Home / New Decision / Labour Board allows Bakery Workers to Picket ‘Ally’ Distribution Centre

Labour Board allows Bakery Workers to Picket ‘Ally’ Distribution Centre

Canada Bread Company, Limited/Pain Canada Compagnie, Limitee and Bakery, Confectionery, Tobacco Workers and Grain Millers International Union, Local Union No. 468, BCLRB No. B101/2017 (Leave for Reconsideration denied in BCLRB No. B129/2017).

The Bakery, Confectionery, Tabacco Workers and Grain Millers International Union, Local Union No. 468 applied to the B.C. Labour Relations Board (the “Board”) to have Canada Bread’s Langley Distribution Centre declared an ally and to permit the Union to picket it pursuant to Section 65 of the Labour Relations Code (the “Code”). Section 65 of the Code permits a Union to picket at the location of a separate employer, if the Board is satisfied that the separate employer is assisting the employer whose employees are on strike or locked out to resist the job action.

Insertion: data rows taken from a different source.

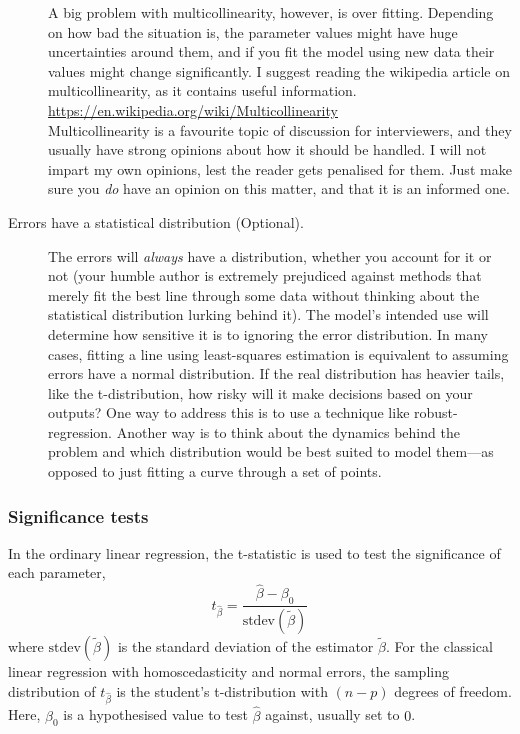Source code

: \documentclass[a4paper]{article}
\begin{document}
\begin{description}
  A big problem with multicollinearity, however, is over fitting.
  Depending on how bad the situation is, the parameter values might have huge uncertainties around them, and if you fit the model using new data their values might change significantly.
  I suggest reading the wikipedia article on multicollinearity, as it contains useful information. \\
  \url{https://en.wikipedia.org/wiki/Multicollinearity} \\
  Multicollinearity is a favourite topic of discussion for interviewers, and they usually have strong opinions about how it should be handled.
  I will not impart my own opinions, lest the reader gets penalised for them.
  Just make sure you \emph{do} have an opinion on this matter, and that it is an informed one.
  \item[Errors have a statistical distribution (Optional).] The errors will \emph{always} have a distribution, whether you account for it or not (your humble author is extremely prejudiced against methods that merely fit the best line through some data without thinking about the statistical distribution lurking behind it).
  The model's intended use will determine how sensitive it is to ignoring the error distribution.
  In many cases, fitting a line using least-squares estimation is equivalent to assuming errors have a normal distribution.
  If the real distribution has heavier tails, like the t-distribution, how risky will it make decisions based on your outputs?
  One way to address this is to use a technique like robust-regression.
  Another way is to think about the dynamics behind the problem and which distribution would be best suited to model them---as opposed to just fitting a curve through a set of points.
\end{description}

\subsubsection{Significance tests}
In the ordinary linear regression, the t-statistic is used to test the significance of each parameter,
\[
t_{\hat\beta}  =  \frac{\hat\beta - \beta_0}{ \text{stdev}( \tilde\beta) }
\]
where
${\text{stdev}( \tilde\beta)}$
is the standard deviation of the estimator
$\tilde\beta$.
For the classical linear regression with homoscedasticity and normal errors,
the sampling distribution of
$t_{\hat\beta}$
is the student's t-distribution with $(n-p)$ degrees of freedom.
Here, $\beta_0$ is a hypothesised value to test $\hat\beta$ against, usually set to $0$.
\end{document}
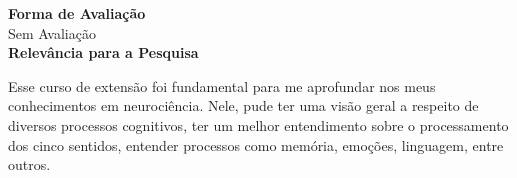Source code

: \textbf{Forma de Avaliação}\\
\hspace*{1.6em}Sem Avaliação\\

\textbf{Relevância para a Pesquisa}

Esse curso de extensão foi fundamental para me aprofundar nos meus conhecimentos em neurociência. Nele, pude ter uma visão geral a respeito de diversos processos cognitivos, ter um melhor entendimento sobre o processamento dos cinco sentidos, entender processos como memória, emoções, linguagem, entre outros.\\



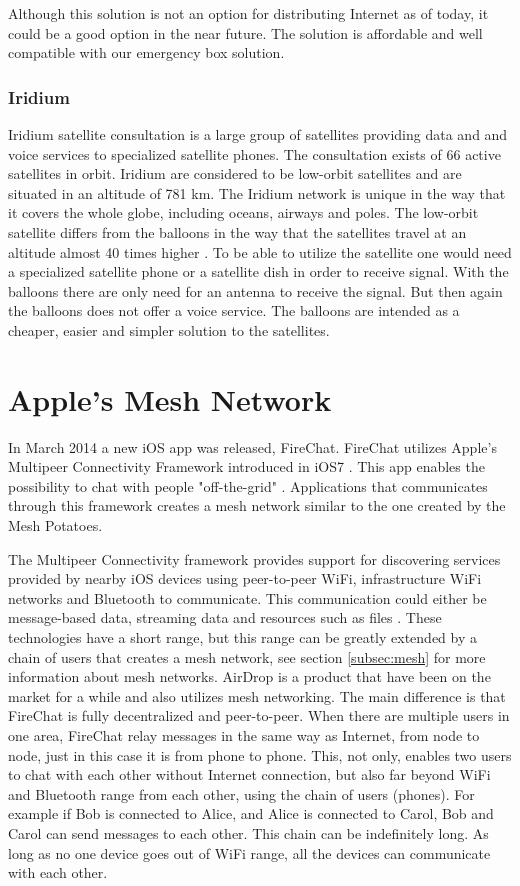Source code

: Although this solution is not an option for distributing Internet as of today, it could be a good option in the near future. The solution is affordable and well compatible with our emergency box solution.

\subsubsection{Iridium}
Iridium satellite consultation is a large group of satellites providing data and and voice services to specialized satellite phones. The consultation exists of 66 active satellites in orbit. Iridium are considered to be low-orbit satellites and are situated in an altitude of 781 km. The Iridium network is unique in the way that it covers the whole globe, including oceans, airways and poles. The low-orbit satellite differs from the balloons in the way that the satellites travel at an altitude almost 40 times higher \cite{iridium}. To be able to utilize the satellite one would need a specialized satellite phone or a satellite dish in order to receive signal. With the balloons there are only need for an antenna to receive the signal. But then again the balloons does not offer a voice service. The balloons are intended as a cheaper, easier and simpler solution to the satellites.                                         

\section{Apple's Mesh Network}
In March 2014 a new iOS app was released, FireChat. FireChat utilizes Apple's Multipeer Connectivity Framework introduced in iOS7 \cite{appleMesh}. This app enables the possibility to chat with people "off-the-grid" \cite{fireChat}. Applications that communicates through this framework creates a mesh network similar to the one created by the Mesh Potatoes. 

The Multipeer Connectivity framework provides support for discovering services provided by nearby iOS devices using peer-to-peer WiFi, infrastructure WiFi networks and Bluetooth to communicate. This communication could either be message-based data, streaming data and resources such as files \cite{multipeer}. These technologies have a short range, but this range can be greatly extended by a chain of users that creates a mesh network, see section \ref{subsec:mesh} for more information about mesh networks. AirDrop is a product that have been on the market for a while and also utilizes mesh networking. The main difference is that FireChat is fully decentralized and peer-to-peer. When there are multiple users in one area, FireChat relay messages in the same way as Internet, from node to node, just in this case it is from phone to phone.  This, not only, enables two users to chat with each other without Internet connection, but also far beyond WiFi and Bluetooth range from each other, using the chain of users (phones). For example if Bob is connected to Alice, and Alice is connected to Carol, Bob and Carol can send messages to each other. This chain can be indefinitely long. As long as no one device goes out of WiFi range, all the devices can communicate with each other. 

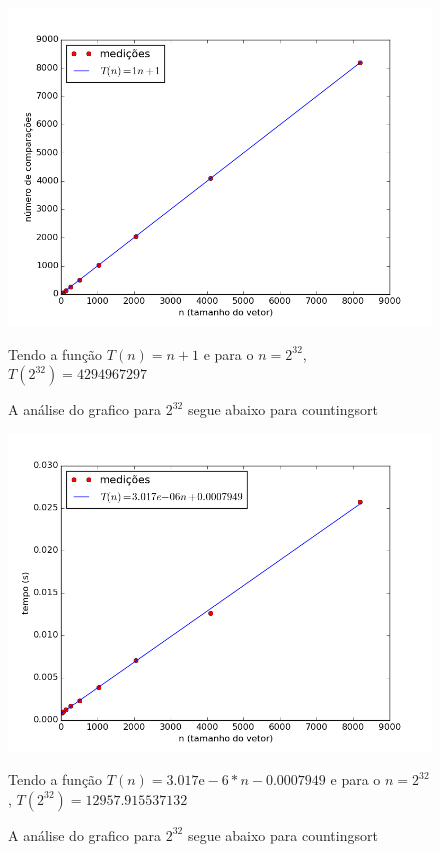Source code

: \documentclass[12pt,a4paper,twoside]{report}
\begin{document}
\begin{figure}[ht]
\centering \includegraphics[scale=0.8]{../countingsort/imagens/countingsortCrescente1.png}
\caption{A análise do grafico para $2^{32}$ segue abaixo para countingsort}

Tendo a função $T(n) = n+1 $ e para o $n =2^{32}$, $T(2^{32}) = 4294967297 $ 
\label{fig:countingsortCrescente1}
\end{figure}




\begin{figure}[ht]
\centering \includegraphics[scale=0.8]{../countingsort/imagens/countingsortDecrescente0.png}
\caption{A análise do grafico para $2^{32}$ segue abaixo para countingsort}

Tendo a função $T(n) = 3.017\mathrm{e}-6*n-0.0007949$ e para o $n =2^{32}$, $T(2^{32}) = 12957.915537132$ 
\label{fig:countingsortDecrescente0}
\end{figure}
\end{document}
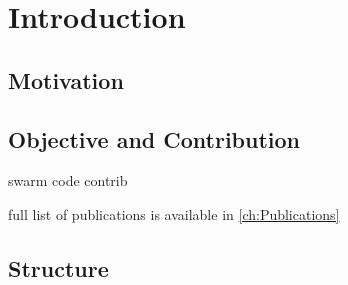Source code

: 
\chapter{Introduction}
\label{ch:Introduction}


\section{Motivation}
\label{ch:Introduction:sec:Motivation}


\section{Objective and Contribution}
\label{ch:Introduction:sec:ObjectiveContribution}

swarm code contrib \cite{Mahe2014,Mahe2015}

full list of publications is available in \ref{ch:Publications}


\section{Structure}
\label{ch:Introduction:sec:Structure}
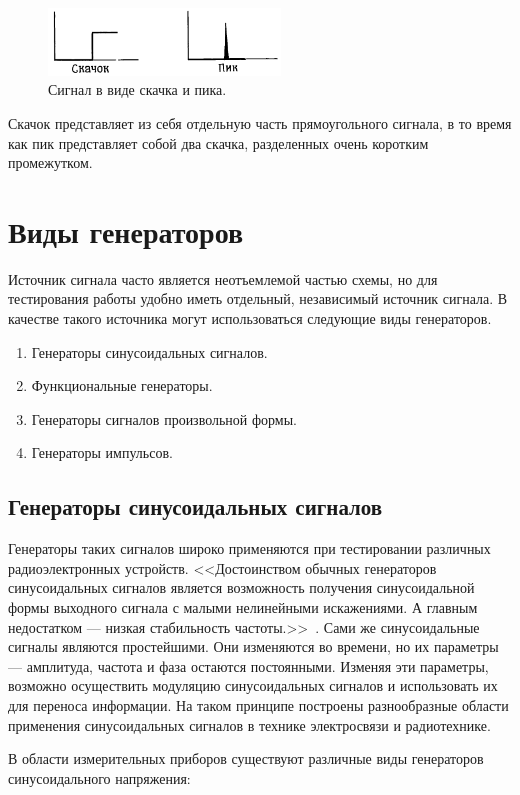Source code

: 	\begin{figure}[H]
    \centering
    \includegraphics[width=0.55\textwidth]{../image/s_sp.png}
    \caption{Сигнал в виде скачка и пика.}
	\end{figure}

Скачок представляет из себя отдельную часть прямоугольного сигнала, в то время как пик представляет собой два скачка, разделенных очень коротким промежутком.


\section{Виды генераторов}
Источник сигнала часто является неотъемлемой частью схемы, но для тестирования работы удобно иметь отдельный, независимый источник сигнала. В качестве такого источника могут использоваться следующие виды генераторов.
\begin{enumerate}
	\item Генераторы синусоидальных сигналов.
	\item Функциональные генераторы.
	\item Генераторы сигналов произвольной формы.
	\item Генераторы импульсов.
\end{enumerate}

\subsection{Генераторы синусоидальных сигналов}
Генераторы таких сигналов широко применяются при тестировании различных радиоэлектронных устройств. <<Достоинством обычных генераторов синусоидальных сигналов является возможность получения синусоидальной формы выходного сигнала с малыми нелинейными искажениями. А главным недостатком — низкая стабильность частоты.>>~\cite{dgs}. Сами же синусоидальные сигналы являются простейшими. Они изменяются во времени, но их параметры --- амплитуда, частота и фаза остаются постоянными. Изменяя эти параметры, возможно осуществить модуляцию синусоидальных сигналов и использовать их для переноса информации. На таком принципе построены разнообразные области применения синусоидальных сигналов в технике электросвязи и радиотехнике.

В области измерительных приборов существуют различные виды генераторов синусоидального напряжения:

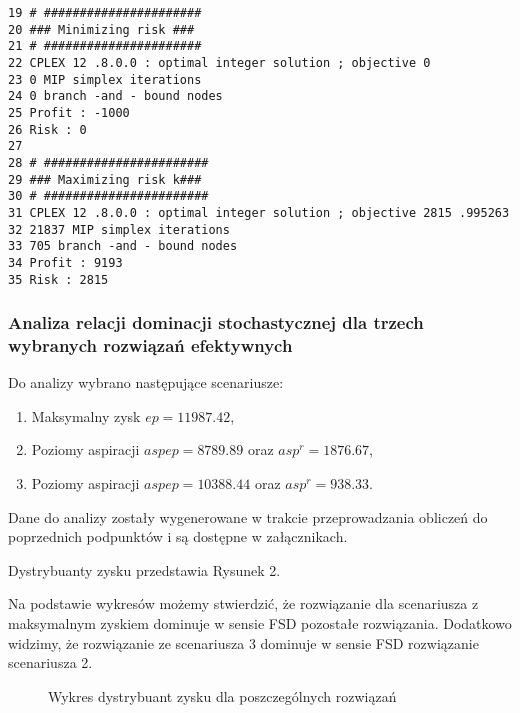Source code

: \documentclass[12pt]{article}
\begin{document}
\begin{verbatim}
19 # ######################
20 ### Minimizing risk ###
21 # ######################
22 CPLEX 12 .8.0.0 : optimal integer solution ; objective 0
23 0 MIP simplex iterations
24 0 branch -and - bound nodes
25 Profit : -1000
26 Risk : 0
27
28 # #######################
29 ### Maximizing risk k###
30 # #######################
31 CPLEX 12 .8.0.0 : optimal integer solution ; objective 2815 .995263
32 21837 MIP simplex iterations
33 705 branch -and - bound nodes
34 Profit : 9193
35 Risk : 2815
\end{verbatim}

\subsubsection{Analiza relacji dominacji stochastycznej dla trzech wybranych rozwiązań efektywnych}

Do analizy wybrano następujące scenariusze:

\begin{enumerate}
\item Maksymalny zysk $ep = 11987.42$,
\item Poziomy aspiracji $aspep = 8789.89$ oraz $asp^r = 1876.67$,
\item Poziomy aspiracji $aspep = 10388.44$ oraz $asp^r = 938.33$.
\end{enumerate}

Dane do analizy zostały wygenerowane w trakcie przeprowadzania obliczeń do poprzednich podpunktów i są dostępne w załącznikach.

Dystrybuanty zysku przedstawia Rysunek 2.

Na podstawie wykresów możemy stwierdzić, że rozwiązanie dla scenariusza z maksymalnym zyskiem dominuje w sensie FSD pozostałe rozwiązania. Dodatkowo widzimy, że rozwiązanie ze scenariusza 3 dominuje w sensie FSD rozwiązanie scenariusza 2.

\begin{figure}[h!]
\centering
\caption{Wykres dystrybuant zysku dla poszczególnych rozwiązań}
\end{figure}
\end{document}
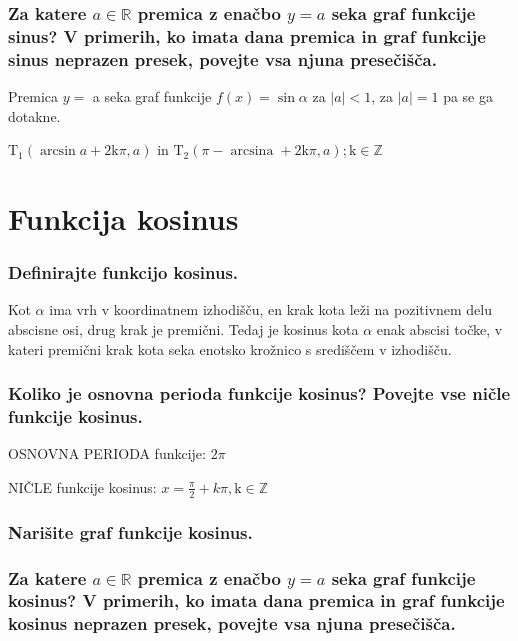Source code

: \documentclass{article}
\begin{document}
\subsubsection*{Za katere $a \in \mathbb{R}$ premica z enačbo $y=a$ seka graf funkcije sinus? V primerih, ko imata dana premica in graf funkcije sinus neprazen presek, povejte vsa njuna presečišča.}

Premica $y=$ a seka graf funkcije $f(x)=\sin \alpha$ za $|a|<1$, za $|a|=1$ pa se ga dotakne.

$\mathrm{T}_{1}(\arcsin a+2 \mathrm{k} \pi, a)$ in $\mathrm{T}_{2}(\pi-\operatorname{arcsina}+2 \mathrm{k} \pi, a) ; \mathrm{k} \in \mathbb{Z}$

\section{Funkcija kosinus}
\subsubsection*{Definirajte funkcijo kosinus.}

Kot $\alpha$ ima vrh v koordinatnem izhodišču, en krak kota leži na pozitivnem delu abscisne osi, drug krak je premični. Tedaj je kosinus kota $\alpha$ enak abscisi točke, v kateri premični krak kota seka enotsko krožnico s središčem v izhodišču.

\subsubsection*{Koliko je osnovna perioda funkcije kosinus? Povejte vse ničle funkcije kosinus.}

OSNOVNA PERIODA funkcije: $2 \pi$

NIČLE funkcije kosinus: $x=\frac{\pi}{2}+k \pi, \mathrm{k} \in \mathbb{Z}$

\subsubsection*{Narišite graf funkcije kosinus.}


\subsubsection*{Za katere $a \in \mathbb{R}$ premica z enačbo $y=a$ seka graf funkcije kosinus? V primerih, ko imata dana premica in graf funkcije kosinus neprazen presek, povejte vsa njuna presečišča.}
\end{document}
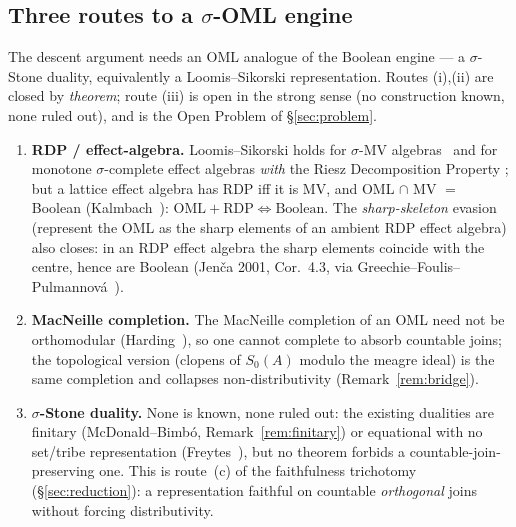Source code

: \documentclass[11pt,reqno]{amsart}
\theoremstyle{plain}
\theoremstyle{definition}
\theoremstyle{remark}
\begin{document}
\subsection{Three routes to a $\sigma$-OML engine}
\label{sec:routes}
The descent argument needs an OML analogue of the Boolean engine --- a
$\sigma$-Stone duality, equivalently a Loomis--Sikorski representation. Routes
(i),(ii) are closed by \emph{theorem}; route (iii) is open in the strong sense (no
construction known, none ruled out), and is the Open Problem of \S\ref{sec:problem}.
\begin{enumerate}[label=(\roman*)]
  \item \textbf{RDP / effect-algebra.} Loomis--Sikorski holds for $\sigma$-MV
    algebras~\cite{Dvurecenskij2000} and for monotone $\sigma$-complete effect
    algebras \emph{with} the Riesz Decomposition Property
    \cite{Dvurecenskij2006}; but a lattice
    effect algebra has RDP iff it is MV, and OML $\cap$ MV $=$ Boolean
    (Kalmbach~\cite{Kalmbach1983}): $\text{OML}+\text{RDP}\iff\text{Boolean}$. The
    \emph{sharp-skeleton} evasion (represent the OML as the sharp elements of an
    ambient RDP effect algebra) also closes: in an RDP effect algebra the sharp
    elements coincide with the centre, hence are Boolean (Jen\v{c}a 2001, Cor.~4.3,
    via Greechie--Foulis--Pulmannov\'a~\cite{GreechieFoulisPulmannova1995}).
  \item \textbf{MacNeille completion.} The MacNeille completion of an OML need not
    be orthomodular (Harding~\cite{Harding1991}), so one cannot complete to absorb
    countable joins; the topological version (clopens of $S_0(A)$ modulo the meagre
    ideal) is the same completion and collapses non-distributivity
    (Remark~\ref{rem:bridge}).
  \item \textbf{$\sigma$-Stone duality.} None is known, none ruled out: the existing
    dualities are finitary (McDonald--Bimb\'{o}, Remark~\ref{rem:finitary}) or
    equational with no set/tribe representation (Freytes~\cite{Freytes2020}), but no
    theorem forbids a countable-join-preserving one. This is route~(c) of the
    faithfulness trichotomy (\S\ref{sec:reduction}): a representation faithful on
    countable \emph{orthogonal} joins without forcing distributivity.
\end{enumerate}
\end{document}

Canada Bread had locked out the Union workers at their Langley Bakery but continued to supply baked goods to their customers by increasing shipments from bakeries in other Provinces through their Distribution Centre which is under a certification to a different union.

The Board agreed with the Union that the Distribution Centre was a separate as required by Section 65(8) of the Code.

The Board also agreed that the Distribution Centre was acting as an ally of the Langley Bakery by significantly increasing access to baked goods from other sources. In doing so, the Board held that the Distribution Centre altered its normal course of business in order to supply goods for the benefit of the struck employer.

It was irrelevant that the assistance being provided was the struck work itself (at para. 41). The Board allowed the Union’s application and authorized the Union to picket the Distribution Centre.

This decision is important for unions as it emphasizes that the purpose of the ally provisions under the Code is to prevent employers from undermining workers’ ability to apply economic pressure and to avoid prolonged labour disputes.

The Board alluded to these purposes at paragraph 58 of the Decision, where it held:

These actions are not for the benefit of the Distribution Centre. Rather, I find these actions are for the benefit of the Langley Bakery by insulating it from economic pressure and assisting it in resisting the strike.